§ **What you have to do**
Among the records, find the lines that hold the string "mbox" and return them.

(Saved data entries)
+===+
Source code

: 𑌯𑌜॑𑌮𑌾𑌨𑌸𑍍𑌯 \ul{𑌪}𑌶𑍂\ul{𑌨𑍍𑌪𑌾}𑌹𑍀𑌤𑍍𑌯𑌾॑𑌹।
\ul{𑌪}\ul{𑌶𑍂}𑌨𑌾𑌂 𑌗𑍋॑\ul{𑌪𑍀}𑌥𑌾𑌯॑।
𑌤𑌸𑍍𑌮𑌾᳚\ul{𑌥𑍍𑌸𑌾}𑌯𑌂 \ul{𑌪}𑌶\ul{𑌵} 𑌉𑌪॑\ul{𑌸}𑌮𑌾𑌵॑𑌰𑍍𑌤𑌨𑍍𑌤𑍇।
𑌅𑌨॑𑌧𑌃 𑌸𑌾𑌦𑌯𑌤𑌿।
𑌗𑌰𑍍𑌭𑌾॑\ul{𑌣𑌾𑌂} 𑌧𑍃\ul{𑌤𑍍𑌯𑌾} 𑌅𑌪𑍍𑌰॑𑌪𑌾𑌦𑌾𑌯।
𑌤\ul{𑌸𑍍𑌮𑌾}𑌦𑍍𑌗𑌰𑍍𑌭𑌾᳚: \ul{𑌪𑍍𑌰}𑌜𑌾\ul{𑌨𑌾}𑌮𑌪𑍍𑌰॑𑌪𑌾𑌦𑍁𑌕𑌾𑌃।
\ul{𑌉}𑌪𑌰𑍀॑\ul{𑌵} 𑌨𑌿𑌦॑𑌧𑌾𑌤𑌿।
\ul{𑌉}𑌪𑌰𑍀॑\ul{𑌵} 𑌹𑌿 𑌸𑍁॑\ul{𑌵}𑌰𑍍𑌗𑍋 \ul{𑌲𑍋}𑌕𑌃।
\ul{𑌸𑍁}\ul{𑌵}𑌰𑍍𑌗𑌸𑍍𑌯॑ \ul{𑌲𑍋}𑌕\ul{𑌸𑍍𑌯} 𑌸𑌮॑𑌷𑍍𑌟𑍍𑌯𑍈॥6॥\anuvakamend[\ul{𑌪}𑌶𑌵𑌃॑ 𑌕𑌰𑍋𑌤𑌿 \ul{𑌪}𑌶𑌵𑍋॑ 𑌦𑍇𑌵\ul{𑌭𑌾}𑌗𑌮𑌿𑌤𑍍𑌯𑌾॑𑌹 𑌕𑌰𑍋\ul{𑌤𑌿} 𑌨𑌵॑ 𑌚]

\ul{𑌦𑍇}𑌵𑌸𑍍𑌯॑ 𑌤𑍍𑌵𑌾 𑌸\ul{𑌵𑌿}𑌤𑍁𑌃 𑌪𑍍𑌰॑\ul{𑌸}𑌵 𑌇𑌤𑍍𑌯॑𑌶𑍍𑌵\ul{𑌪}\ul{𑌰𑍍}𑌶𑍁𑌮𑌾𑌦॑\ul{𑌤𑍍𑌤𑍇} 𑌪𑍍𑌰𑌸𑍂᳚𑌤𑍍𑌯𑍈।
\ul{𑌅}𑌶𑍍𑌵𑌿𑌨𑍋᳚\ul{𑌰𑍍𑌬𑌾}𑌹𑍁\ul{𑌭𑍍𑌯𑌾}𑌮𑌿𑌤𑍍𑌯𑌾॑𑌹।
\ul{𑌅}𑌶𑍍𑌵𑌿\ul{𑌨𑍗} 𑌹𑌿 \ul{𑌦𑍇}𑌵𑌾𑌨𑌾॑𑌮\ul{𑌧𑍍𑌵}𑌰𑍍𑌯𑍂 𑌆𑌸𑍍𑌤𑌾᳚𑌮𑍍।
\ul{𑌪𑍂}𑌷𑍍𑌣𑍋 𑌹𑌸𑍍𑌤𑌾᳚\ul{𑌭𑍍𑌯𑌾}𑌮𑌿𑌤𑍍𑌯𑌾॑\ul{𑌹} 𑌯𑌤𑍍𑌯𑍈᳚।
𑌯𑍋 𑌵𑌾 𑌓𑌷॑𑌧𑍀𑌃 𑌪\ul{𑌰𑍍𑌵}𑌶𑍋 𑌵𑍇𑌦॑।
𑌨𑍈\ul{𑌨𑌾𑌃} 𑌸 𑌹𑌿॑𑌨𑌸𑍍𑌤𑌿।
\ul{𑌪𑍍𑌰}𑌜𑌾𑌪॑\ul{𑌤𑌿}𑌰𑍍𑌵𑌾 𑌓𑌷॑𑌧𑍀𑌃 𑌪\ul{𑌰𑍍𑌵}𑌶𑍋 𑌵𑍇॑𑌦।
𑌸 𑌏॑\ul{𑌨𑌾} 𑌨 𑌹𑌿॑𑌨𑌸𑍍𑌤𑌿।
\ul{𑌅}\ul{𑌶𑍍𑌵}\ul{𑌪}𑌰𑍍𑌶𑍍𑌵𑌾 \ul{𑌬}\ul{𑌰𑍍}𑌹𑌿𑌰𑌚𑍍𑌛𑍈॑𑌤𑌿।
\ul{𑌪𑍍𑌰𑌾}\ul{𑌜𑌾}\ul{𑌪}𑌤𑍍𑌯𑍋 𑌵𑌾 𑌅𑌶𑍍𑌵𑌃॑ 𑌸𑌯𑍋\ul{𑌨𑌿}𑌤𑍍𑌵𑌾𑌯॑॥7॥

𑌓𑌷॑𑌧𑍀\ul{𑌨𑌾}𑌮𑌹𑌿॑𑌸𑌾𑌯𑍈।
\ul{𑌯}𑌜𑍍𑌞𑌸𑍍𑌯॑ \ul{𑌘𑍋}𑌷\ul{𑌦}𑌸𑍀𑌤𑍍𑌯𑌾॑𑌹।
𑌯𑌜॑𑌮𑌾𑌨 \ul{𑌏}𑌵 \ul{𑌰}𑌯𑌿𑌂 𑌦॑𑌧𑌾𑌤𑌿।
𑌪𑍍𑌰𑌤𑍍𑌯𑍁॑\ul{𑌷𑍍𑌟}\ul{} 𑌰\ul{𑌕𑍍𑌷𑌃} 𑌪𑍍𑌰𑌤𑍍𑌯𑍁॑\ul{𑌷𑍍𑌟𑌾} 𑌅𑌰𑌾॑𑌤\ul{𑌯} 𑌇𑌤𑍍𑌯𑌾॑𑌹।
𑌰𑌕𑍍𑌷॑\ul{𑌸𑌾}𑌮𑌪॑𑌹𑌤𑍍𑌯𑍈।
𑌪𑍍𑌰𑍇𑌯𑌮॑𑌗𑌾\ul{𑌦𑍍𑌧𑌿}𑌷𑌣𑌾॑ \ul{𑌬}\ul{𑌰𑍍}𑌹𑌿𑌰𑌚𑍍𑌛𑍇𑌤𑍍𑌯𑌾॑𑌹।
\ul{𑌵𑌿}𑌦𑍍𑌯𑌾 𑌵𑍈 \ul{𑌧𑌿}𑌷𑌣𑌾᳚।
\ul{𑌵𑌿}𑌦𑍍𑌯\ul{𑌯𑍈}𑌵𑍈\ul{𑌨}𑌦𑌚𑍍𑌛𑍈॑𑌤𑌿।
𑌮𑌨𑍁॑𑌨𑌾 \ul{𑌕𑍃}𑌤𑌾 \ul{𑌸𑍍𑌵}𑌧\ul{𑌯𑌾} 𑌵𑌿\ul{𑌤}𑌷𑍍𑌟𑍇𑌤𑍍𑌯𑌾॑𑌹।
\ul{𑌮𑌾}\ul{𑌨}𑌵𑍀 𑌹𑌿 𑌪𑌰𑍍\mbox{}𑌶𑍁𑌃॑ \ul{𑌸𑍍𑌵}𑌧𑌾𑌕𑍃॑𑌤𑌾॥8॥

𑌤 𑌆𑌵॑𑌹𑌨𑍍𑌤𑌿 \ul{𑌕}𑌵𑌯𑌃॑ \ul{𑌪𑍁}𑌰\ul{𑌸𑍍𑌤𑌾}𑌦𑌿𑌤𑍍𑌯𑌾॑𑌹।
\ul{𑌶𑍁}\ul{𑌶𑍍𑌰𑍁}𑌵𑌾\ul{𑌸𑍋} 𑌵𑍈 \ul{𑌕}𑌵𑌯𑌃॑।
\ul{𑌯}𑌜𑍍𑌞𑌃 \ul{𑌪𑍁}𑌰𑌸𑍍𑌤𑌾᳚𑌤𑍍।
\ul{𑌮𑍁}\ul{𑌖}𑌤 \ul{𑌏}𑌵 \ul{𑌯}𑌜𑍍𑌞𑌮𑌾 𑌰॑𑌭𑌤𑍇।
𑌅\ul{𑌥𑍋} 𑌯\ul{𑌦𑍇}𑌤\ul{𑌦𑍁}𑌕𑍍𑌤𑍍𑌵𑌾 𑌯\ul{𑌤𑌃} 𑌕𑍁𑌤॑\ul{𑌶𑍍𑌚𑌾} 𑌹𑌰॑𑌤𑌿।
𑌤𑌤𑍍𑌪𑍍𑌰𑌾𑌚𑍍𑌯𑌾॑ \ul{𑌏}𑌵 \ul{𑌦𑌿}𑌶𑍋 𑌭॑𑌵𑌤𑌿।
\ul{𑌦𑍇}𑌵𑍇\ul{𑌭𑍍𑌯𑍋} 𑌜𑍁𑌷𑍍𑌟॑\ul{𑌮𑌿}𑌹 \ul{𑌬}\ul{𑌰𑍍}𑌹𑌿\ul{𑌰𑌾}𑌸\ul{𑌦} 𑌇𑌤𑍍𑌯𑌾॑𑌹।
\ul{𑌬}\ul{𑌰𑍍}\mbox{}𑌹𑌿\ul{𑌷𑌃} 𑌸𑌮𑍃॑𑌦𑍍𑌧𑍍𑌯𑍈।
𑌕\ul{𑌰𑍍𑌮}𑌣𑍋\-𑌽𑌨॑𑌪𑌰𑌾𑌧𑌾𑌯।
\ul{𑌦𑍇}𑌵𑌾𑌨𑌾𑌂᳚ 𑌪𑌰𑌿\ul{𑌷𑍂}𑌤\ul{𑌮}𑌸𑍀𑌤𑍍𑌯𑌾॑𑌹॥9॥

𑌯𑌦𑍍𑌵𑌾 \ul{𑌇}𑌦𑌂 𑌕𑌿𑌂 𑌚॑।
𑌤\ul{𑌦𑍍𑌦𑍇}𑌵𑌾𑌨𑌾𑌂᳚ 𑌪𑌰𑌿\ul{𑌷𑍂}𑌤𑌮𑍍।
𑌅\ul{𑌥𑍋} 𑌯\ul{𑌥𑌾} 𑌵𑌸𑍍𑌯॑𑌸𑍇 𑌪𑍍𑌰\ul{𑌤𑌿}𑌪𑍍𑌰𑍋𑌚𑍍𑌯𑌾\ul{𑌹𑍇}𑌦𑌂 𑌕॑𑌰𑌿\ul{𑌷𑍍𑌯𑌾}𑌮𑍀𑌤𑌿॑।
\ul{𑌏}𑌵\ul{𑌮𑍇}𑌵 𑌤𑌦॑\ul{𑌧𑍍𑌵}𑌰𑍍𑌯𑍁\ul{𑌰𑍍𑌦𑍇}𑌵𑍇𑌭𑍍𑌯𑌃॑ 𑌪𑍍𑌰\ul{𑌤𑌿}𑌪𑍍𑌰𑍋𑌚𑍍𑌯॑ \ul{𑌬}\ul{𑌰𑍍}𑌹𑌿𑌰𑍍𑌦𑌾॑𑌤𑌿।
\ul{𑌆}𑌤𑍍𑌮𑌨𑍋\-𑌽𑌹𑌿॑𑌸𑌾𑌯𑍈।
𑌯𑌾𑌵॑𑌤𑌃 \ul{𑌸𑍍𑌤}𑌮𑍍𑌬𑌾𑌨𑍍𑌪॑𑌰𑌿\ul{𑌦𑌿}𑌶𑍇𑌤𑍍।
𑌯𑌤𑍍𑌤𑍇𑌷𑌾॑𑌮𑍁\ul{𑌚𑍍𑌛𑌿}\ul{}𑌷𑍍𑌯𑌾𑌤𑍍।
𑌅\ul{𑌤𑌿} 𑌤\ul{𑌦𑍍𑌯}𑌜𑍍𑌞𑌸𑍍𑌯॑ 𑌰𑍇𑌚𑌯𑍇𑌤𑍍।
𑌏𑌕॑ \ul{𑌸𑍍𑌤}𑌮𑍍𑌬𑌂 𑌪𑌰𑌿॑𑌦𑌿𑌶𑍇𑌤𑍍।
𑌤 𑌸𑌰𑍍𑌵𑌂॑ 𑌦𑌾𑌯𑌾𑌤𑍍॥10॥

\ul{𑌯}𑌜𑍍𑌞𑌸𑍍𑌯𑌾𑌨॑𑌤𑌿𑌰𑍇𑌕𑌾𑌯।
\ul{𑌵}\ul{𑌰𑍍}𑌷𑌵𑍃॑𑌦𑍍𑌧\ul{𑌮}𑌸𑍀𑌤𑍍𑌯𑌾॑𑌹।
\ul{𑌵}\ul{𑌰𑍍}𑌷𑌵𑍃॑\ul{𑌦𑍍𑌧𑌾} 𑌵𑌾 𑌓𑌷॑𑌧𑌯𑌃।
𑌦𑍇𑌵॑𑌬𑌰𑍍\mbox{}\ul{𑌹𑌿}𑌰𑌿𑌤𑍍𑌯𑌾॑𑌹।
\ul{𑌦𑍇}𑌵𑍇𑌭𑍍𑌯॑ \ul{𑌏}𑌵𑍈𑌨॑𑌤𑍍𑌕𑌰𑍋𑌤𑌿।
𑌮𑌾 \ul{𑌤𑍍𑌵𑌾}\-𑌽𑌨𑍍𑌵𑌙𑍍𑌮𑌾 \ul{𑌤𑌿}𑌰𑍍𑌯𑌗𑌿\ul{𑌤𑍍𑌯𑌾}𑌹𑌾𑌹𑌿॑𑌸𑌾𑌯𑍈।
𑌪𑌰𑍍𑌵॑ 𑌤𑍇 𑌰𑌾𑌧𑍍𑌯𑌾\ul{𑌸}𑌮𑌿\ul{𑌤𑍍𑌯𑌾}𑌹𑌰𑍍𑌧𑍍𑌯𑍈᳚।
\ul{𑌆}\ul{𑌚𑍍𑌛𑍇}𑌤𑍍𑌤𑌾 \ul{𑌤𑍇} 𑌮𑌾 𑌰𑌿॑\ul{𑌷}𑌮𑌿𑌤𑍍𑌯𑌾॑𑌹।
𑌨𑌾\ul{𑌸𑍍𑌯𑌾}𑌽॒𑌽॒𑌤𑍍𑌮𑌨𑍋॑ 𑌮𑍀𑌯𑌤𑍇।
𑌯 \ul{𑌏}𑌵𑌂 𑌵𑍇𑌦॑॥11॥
+===+
§ **Response for this exercise**
\ul{𑌮𑌾}\ul{𑌨}𑌵𑍀 𑌹𑌿 𑌪𑌰𑍍\mbox{}𑌶𑍁𑌃॑ \ul{𑌸𑍍𑌵}𑌧𑌾𑌕𑍃॑𑌤𑌾॥8॥
\ul{𑌬}\ul{𑌰𑍍}\mbox{}𑌹𑌿\ul{𑌷𑌃} 𑌸𑌮𑍃॑𑌦𑍍𑌧𑍍𑌯𑍈।
𑌦𑍇𑌵॑𑌬𑌰𑍍\mbox{}\ul{𑌹𑌿}𑌰𑌿𑌤𑍍𑌯𑌾॑𑌹।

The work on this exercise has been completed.